# Prompt
Return every line from the records below with the string "단계에서는".

# Records excerpted from a collection
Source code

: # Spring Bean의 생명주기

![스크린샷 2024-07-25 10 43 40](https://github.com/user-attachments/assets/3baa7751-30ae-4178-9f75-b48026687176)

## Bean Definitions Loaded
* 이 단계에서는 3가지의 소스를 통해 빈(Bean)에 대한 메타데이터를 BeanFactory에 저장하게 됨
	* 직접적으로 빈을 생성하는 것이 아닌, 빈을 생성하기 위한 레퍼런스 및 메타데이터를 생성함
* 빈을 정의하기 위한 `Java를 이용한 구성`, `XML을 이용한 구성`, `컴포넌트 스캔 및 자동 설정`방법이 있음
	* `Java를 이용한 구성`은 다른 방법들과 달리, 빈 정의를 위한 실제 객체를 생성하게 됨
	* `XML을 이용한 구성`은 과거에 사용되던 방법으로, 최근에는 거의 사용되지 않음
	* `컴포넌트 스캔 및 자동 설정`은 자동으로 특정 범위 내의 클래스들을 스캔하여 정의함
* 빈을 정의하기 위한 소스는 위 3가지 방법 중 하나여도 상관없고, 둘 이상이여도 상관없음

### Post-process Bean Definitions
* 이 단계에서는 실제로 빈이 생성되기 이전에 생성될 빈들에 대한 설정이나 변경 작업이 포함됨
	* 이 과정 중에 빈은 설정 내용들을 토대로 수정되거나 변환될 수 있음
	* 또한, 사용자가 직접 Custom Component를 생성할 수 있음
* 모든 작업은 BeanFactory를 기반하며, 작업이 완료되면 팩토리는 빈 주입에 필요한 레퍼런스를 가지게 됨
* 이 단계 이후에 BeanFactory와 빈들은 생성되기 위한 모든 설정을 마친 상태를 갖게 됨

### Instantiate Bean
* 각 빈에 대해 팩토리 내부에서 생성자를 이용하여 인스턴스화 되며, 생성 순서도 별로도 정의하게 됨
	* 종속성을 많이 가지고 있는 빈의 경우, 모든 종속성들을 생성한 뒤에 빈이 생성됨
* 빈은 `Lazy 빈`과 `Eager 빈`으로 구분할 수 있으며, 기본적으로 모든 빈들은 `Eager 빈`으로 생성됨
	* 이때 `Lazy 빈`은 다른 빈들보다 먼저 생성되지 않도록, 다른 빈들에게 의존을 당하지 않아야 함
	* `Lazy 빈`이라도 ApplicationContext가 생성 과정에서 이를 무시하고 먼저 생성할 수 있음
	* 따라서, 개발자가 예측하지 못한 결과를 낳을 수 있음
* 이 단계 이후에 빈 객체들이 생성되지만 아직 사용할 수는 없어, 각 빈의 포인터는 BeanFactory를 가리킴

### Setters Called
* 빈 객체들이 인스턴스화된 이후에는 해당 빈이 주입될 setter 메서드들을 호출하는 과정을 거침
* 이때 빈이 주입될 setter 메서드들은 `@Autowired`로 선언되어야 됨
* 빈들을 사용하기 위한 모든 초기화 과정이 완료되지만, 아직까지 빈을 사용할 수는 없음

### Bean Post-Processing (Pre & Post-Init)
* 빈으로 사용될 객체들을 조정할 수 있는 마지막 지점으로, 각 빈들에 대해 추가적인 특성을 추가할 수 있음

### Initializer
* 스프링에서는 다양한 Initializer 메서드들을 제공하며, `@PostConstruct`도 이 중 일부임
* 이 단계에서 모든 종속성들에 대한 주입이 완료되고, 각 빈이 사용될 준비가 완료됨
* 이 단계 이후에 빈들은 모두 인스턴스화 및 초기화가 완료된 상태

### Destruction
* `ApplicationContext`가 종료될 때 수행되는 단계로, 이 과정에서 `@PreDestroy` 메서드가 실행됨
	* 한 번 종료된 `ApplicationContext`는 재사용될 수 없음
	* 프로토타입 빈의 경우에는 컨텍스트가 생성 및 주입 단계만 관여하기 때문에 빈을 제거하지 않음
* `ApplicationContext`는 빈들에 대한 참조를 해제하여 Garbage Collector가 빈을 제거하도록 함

# Output below
* 이 단계에서는 3가지의 소스를 통해 빈(Bean)에 대한 메타데이터를 BeanFactory에 저장하게 됨
* 이 단계에서는 실제로 빈이 생성되기 이전에 생성될 빈들에 대한 설정이나 변경 작업이 포함됨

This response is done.